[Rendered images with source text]
* * * * * * * * *
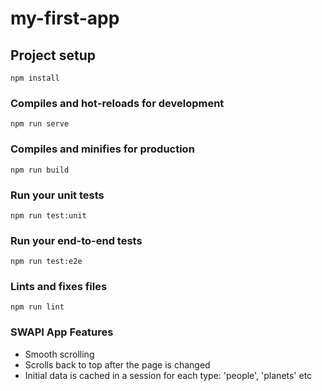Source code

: # my-first-app

## Project setup

```
npm install
```

### Compiles and hot-reloads for development

```
npm run serve
```

### Compiles and minifies for production

```
npm run build
```

### Run your unit tests

```
npm run test:unit
```

### Run your end-to-end tests

```
npm run test:e2e
```

### Lints and fixes files

```
npm run lint
```

### SWAPI App Features

-   Smooth scrolling
-   Scrolls back to top after the page is changed
-   Initial data is cached in a session for each type: 'people', 'planets' etc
* * * * * * * * *
Instructions to follow: With both ends included, please retype exactly the lines from the line containing "### Run your end-to-end tests" to the final line of the data.

Answer for the task:
### Run your end-to-end tests

```
npm run test:e2e
```

### Lints and fixes files

```
npm run lint
```

### SWAPI App Features

-   Smooth scrolling
-   Scrolls back to top after the page is changed
-   Initial data is cached in a session for each type: 'people', 'planets' etc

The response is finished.